(Input data)
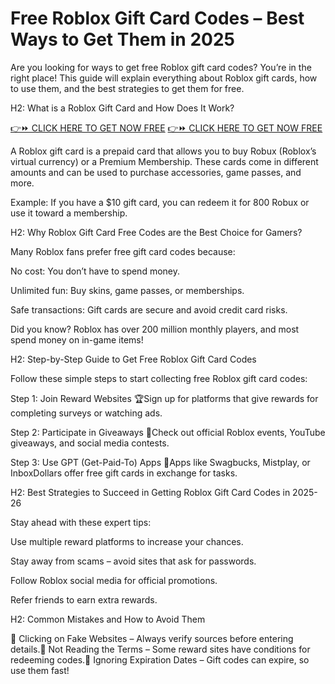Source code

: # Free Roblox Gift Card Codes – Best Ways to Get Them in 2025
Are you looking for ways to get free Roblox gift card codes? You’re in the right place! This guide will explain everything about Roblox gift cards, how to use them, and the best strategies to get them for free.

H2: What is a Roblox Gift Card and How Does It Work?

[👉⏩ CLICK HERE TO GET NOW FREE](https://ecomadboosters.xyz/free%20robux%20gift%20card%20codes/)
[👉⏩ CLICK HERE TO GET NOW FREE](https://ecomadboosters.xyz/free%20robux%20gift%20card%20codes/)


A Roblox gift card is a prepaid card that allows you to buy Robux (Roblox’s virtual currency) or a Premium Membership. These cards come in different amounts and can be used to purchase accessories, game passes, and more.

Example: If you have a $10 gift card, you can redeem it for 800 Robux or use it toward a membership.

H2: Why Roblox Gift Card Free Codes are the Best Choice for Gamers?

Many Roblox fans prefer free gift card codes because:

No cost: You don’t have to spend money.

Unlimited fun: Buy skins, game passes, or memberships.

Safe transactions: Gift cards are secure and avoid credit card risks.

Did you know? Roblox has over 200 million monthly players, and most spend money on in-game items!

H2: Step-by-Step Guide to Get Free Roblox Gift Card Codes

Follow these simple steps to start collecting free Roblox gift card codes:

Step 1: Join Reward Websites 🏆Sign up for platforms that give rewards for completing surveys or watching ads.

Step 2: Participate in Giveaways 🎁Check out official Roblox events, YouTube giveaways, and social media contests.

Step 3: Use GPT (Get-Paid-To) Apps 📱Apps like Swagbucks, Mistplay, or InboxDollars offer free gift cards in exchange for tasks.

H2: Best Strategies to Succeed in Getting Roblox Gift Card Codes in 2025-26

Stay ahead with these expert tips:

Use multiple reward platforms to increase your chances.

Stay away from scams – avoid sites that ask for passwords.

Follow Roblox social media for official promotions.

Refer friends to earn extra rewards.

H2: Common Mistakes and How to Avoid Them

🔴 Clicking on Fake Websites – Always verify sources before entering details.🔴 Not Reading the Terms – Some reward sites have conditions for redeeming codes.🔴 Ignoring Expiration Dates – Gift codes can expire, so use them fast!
(End Input data)
(Input data)
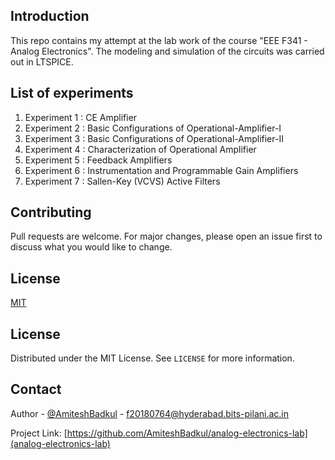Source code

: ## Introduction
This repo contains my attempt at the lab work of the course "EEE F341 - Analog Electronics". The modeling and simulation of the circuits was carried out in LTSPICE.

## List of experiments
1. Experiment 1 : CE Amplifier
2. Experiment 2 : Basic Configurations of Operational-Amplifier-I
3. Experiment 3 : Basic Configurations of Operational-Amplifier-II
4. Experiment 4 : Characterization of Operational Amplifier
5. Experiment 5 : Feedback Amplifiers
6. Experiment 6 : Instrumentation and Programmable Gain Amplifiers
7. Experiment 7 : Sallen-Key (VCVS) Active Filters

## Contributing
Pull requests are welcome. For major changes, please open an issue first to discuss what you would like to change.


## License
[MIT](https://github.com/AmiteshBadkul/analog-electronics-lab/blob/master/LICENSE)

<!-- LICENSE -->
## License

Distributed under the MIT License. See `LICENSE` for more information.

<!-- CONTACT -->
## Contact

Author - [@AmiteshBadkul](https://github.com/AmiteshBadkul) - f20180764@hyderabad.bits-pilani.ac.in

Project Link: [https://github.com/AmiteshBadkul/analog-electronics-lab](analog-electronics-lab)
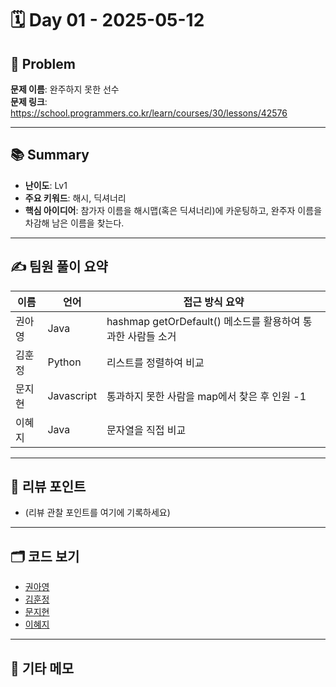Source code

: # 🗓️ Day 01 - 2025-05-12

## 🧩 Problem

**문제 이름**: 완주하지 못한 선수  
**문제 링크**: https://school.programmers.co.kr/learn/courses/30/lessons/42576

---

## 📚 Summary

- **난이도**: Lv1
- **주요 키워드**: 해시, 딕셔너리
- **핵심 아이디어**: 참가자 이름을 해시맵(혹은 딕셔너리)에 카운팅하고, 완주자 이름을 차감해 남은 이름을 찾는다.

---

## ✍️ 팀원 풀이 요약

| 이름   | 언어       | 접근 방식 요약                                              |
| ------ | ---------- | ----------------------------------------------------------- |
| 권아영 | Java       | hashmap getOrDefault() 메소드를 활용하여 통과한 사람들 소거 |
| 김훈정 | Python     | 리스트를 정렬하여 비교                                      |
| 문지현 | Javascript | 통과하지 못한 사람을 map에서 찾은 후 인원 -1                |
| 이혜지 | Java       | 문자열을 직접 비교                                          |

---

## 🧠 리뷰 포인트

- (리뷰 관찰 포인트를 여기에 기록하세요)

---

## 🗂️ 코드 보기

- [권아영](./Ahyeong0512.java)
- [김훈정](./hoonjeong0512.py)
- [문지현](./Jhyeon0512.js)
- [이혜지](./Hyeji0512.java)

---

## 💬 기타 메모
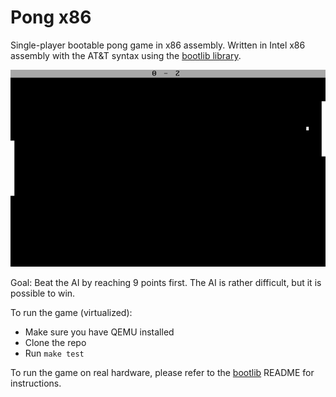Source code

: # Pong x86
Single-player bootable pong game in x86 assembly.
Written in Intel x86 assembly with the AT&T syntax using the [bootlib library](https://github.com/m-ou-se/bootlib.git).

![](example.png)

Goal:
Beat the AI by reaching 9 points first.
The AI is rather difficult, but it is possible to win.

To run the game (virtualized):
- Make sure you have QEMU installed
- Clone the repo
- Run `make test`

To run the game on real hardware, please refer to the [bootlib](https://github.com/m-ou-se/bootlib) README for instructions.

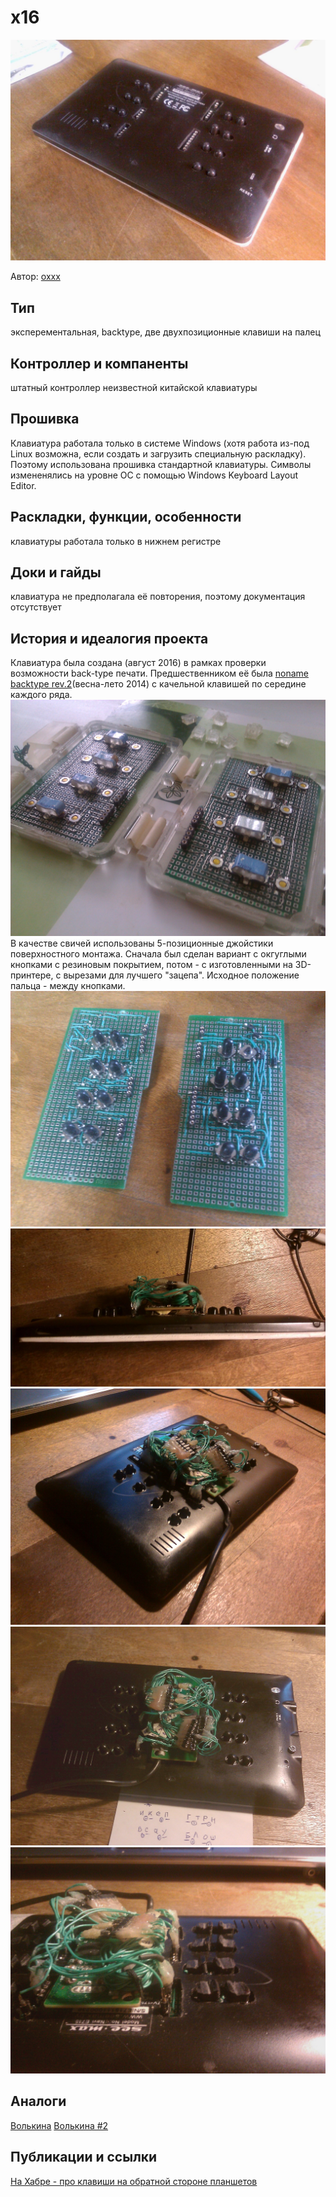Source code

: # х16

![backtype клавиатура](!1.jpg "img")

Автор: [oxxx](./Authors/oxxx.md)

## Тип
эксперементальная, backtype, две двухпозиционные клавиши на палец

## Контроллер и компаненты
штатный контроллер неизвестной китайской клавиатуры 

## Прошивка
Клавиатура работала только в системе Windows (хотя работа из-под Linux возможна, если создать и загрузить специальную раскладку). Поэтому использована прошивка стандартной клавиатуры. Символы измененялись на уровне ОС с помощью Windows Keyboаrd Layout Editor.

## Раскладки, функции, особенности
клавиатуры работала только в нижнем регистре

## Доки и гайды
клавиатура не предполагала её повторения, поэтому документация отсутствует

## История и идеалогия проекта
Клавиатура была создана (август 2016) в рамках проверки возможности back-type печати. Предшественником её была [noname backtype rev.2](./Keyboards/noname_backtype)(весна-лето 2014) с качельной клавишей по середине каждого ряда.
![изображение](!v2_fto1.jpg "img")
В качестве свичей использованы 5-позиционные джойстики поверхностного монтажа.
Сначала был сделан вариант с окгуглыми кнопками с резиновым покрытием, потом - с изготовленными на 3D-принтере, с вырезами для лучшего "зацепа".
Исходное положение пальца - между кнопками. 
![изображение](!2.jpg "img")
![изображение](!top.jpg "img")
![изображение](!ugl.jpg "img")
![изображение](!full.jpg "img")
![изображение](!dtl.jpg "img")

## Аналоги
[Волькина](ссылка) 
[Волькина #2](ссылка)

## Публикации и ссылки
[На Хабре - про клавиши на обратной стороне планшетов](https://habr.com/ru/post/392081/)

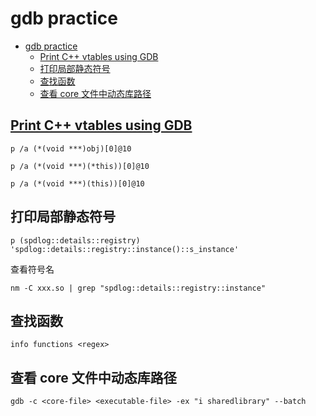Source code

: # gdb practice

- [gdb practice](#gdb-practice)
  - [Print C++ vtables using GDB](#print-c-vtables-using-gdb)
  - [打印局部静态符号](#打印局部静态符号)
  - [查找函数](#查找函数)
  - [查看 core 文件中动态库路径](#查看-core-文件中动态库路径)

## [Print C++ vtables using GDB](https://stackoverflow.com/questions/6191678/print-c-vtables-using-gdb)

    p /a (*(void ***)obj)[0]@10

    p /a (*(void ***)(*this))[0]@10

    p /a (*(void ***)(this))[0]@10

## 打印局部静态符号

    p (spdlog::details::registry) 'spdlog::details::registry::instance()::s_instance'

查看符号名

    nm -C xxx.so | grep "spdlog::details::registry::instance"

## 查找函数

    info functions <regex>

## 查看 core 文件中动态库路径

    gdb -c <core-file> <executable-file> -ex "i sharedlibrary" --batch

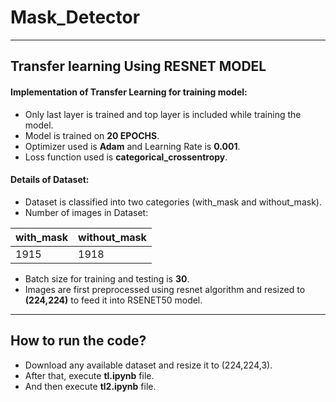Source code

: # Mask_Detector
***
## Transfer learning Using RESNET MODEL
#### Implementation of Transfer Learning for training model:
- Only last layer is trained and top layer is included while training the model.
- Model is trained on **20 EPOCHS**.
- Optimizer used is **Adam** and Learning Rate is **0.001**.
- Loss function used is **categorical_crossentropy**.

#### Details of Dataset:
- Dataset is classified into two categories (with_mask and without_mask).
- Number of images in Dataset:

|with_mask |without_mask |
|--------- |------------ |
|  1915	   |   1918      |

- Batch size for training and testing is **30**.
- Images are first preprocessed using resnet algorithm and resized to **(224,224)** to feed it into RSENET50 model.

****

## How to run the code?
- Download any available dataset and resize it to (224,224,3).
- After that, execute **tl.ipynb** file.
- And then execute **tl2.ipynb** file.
(End Input data)
Exercise brief ▸ The required output is the stretch of entries above from the line containing "## How to run the code?" through the line containing "- And then execute **tl2.ipynb** file.", reproduced exactly.

Answer ▸
## How to run the code?
- Download any available dataset and resize it to (224,224,3).
- After that, execute **tl.ipynb** file.
- And then execute **tl2.ipynb** file.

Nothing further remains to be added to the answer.